*WHAT NEEDS TO BE DONE:*
In the records below, find each line with "keepalive" and copy it.

*Items from a dataset:*
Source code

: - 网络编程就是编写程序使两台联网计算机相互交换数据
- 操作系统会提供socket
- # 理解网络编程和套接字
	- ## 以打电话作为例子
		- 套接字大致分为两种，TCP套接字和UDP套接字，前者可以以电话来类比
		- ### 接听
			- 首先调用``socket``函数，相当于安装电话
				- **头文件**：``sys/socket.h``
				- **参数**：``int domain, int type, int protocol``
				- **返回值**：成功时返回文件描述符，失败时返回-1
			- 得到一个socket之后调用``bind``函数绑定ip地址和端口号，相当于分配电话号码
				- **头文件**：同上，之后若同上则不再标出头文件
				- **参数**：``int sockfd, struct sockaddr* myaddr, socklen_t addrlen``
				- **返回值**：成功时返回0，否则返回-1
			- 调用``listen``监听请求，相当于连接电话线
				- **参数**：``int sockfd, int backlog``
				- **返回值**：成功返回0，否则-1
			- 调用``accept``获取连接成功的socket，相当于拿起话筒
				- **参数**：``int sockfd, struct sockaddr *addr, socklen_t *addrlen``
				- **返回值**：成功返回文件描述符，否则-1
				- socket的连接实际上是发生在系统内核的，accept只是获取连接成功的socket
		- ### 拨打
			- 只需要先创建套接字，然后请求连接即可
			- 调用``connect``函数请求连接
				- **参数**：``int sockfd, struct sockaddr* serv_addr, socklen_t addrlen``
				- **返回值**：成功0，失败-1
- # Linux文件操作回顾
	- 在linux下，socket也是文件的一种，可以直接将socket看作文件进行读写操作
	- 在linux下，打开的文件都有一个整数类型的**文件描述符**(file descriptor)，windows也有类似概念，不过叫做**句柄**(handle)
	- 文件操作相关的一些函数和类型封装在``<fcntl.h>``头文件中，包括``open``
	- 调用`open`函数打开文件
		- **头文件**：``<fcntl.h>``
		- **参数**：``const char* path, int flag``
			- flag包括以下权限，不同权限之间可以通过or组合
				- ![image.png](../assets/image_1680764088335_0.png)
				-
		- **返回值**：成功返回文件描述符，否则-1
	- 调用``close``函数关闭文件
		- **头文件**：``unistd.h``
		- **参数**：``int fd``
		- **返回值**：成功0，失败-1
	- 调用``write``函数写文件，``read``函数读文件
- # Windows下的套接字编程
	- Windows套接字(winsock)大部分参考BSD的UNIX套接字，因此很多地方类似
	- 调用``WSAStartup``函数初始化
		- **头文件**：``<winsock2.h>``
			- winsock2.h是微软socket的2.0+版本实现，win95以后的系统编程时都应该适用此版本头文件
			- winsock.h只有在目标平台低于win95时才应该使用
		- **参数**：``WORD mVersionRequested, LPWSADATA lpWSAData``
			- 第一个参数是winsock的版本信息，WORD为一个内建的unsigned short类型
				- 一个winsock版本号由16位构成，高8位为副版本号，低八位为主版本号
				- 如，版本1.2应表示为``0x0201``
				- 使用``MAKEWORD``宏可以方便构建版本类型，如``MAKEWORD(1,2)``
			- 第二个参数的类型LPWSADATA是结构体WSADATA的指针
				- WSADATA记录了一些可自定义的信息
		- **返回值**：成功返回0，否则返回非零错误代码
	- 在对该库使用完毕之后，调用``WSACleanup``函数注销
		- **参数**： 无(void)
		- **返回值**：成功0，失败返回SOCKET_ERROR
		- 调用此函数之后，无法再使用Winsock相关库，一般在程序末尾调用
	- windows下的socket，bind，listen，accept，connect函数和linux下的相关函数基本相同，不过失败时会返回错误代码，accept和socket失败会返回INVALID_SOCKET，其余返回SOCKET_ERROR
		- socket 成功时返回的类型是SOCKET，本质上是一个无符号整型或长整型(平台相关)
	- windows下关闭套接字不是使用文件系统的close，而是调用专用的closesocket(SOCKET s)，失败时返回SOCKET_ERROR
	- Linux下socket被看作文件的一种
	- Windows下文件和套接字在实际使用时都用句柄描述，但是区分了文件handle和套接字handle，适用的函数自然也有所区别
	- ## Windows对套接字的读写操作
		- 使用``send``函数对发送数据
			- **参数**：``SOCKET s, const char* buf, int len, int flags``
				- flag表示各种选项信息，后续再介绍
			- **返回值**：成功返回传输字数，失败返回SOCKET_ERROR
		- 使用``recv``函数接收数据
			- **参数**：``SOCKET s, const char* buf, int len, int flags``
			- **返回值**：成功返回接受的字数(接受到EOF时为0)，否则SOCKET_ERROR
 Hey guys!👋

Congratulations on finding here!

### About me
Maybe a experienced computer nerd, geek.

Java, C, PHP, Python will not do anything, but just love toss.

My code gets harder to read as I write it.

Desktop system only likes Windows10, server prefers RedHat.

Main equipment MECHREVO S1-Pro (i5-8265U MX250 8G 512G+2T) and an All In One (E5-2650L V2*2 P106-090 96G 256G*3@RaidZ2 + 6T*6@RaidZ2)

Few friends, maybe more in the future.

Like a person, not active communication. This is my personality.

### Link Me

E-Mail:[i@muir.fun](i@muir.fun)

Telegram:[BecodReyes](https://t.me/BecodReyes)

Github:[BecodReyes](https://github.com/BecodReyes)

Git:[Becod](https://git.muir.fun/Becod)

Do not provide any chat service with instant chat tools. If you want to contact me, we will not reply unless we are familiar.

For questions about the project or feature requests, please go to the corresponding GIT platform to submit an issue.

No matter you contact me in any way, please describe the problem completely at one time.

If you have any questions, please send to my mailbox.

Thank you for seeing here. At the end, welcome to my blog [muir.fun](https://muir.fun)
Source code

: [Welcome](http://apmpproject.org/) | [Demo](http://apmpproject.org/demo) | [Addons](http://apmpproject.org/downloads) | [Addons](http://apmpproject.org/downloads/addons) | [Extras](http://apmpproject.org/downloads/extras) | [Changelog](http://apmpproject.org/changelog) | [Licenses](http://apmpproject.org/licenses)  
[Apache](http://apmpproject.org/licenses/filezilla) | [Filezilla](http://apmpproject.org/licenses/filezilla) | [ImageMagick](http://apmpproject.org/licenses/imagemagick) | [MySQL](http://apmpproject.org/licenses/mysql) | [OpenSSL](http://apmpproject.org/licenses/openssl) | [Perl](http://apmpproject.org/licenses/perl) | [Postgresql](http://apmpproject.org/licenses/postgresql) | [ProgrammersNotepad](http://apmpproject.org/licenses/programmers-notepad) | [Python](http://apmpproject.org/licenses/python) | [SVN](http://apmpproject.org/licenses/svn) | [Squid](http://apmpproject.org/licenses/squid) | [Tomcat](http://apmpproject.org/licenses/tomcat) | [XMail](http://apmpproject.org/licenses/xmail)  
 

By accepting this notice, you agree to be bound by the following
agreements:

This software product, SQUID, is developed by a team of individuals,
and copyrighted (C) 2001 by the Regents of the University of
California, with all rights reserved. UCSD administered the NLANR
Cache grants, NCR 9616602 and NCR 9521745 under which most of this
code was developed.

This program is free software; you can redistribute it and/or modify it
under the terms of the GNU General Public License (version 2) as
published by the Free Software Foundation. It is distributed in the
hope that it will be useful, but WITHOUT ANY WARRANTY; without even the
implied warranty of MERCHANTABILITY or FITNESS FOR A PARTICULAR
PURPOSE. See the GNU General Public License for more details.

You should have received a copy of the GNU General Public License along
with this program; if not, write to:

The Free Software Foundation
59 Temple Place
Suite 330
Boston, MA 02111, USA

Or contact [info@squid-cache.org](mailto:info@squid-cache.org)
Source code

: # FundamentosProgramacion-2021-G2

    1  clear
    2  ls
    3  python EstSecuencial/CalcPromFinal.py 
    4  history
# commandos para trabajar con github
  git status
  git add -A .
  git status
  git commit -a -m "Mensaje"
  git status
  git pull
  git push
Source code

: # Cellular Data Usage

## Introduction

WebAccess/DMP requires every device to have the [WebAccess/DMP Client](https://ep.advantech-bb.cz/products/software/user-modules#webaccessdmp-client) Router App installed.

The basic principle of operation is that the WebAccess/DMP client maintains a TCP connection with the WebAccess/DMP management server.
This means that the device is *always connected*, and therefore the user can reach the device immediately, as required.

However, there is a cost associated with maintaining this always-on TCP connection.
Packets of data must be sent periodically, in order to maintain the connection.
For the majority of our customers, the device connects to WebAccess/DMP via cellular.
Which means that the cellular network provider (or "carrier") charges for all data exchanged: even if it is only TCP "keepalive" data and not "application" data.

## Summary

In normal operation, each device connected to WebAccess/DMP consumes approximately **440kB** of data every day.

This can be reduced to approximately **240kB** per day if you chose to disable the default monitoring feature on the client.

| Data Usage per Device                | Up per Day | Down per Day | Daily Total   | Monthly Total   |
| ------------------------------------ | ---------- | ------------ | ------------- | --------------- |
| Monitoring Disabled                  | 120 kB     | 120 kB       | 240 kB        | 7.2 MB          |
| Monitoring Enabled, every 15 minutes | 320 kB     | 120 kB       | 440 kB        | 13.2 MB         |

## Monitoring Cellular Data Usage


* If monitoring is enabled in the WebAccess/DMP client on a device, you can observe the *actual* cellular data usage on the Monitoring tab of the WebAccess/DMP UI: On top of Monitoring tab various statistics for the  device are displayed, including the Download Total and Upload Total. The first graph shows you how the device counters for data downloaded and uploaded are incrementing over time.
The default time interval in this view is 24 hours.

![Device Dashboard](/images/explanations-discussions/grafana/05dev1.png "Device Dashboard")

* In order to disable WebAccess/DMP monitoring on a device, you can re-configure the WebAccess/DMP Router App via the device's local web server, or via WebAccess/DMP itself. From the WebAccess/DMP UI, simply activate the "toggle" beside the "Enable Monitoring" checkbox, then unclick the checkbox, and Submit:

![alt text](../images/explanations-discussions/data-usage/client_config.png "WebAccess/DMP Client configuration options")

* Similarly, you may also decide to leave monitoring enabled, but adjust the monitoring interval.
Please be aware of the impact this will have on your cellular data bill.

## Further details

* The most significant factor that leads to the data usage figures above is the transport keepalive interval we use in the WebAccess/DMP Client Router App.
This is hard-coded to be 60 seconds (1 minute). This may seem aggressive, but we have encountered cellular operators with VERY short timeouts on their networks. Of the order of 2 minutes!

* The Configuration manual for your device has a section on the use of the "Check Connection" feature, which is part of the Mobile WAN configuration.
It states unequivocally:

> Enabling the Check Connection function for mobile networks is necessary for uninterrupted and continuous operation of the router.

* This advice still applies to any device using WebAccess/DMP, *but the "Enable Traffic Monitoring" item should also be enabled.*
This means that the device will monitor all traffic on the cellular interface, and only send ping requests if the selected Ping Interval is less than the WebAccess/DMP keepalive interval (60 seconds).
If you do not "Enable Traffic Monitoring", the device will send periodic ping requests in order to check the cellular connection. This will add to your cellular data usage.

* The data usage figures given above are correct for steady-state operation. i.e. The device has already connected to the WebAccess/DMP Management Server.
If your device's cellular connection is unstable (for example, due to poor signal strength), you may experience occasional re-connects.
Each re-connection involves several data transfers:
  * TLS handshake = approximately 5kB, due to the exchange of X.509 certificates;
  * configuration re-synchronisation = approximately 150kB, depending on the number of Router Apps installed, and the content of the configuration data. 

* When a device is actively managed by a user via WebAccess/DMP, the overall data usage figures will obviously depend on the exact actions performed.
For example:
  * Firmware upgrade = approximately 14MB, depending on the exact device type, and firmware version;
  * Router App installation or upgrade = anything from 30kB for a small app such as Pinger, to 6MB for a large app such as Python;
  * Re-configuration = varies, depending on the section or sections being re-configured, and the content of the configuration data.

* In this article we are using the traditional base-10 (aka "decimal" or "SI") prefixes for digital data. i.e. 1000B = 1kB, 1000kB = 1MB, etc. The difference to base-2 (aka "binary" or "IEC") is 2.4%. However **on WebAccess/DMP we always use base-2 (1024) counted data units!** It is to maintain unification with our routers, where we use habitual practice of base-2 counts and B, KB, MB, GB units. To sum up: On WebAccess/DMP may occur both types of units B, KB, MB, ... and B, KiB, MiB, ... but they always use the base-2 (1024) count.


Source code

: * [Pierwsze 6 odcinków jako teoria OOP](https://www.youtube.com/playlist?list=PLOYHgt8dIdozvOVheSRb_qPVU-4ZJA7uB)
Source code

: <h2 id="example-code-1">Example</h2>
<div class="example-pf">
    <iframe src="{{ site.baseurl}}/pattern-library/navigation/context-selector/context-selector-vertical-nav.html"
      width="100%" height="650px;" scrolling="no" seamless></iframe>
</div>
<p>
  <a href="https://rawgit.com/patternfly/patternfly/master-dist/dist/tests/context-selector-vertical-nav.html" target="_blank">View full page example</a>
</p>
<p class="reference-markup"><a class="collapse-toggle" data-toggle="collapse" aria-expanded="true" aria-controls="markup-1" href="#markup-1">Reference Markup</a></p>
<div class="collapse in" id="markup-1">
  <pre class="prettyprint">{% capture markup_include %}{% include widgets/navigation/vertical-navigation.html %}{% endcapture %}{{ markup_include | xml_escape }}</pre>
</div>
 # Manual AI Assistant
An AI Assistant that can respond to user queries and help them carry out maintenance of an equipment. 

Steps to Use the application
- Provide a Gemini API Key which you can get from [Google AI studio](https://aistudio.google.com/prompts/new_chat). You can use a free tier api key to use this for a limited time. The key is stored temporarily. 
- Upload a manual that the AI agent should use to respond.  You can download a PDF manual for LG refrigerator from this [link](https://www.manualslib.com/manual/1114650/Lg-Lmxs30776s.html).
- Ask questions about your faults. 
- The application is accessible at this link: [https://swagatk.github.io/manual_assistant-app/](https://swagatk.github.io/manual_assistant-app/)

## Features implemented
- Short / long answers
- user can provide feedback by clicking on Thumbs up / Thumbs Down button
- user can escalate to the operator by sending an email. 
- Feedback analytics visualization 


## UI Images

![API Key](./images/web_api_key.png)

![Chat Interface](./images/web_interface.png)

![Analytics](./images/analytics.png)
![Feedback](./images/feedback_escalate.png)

*FINAL ANSWER:*
Which means that the cellular network provider (or "carrier") charges for all data exchanged: even if it is only TCP "keepalive" data and not "application" data.
* The most significant factor that leads to the data usage figures above is the transport keepalive interval we use in the WebAccess/DMP Client Router App.
This means that the device will monitor all traffic on the cellular interface, and only send ping requests if the selected Ping Interval is less than the WebAccess/DMP keepalive interval (60 seconds).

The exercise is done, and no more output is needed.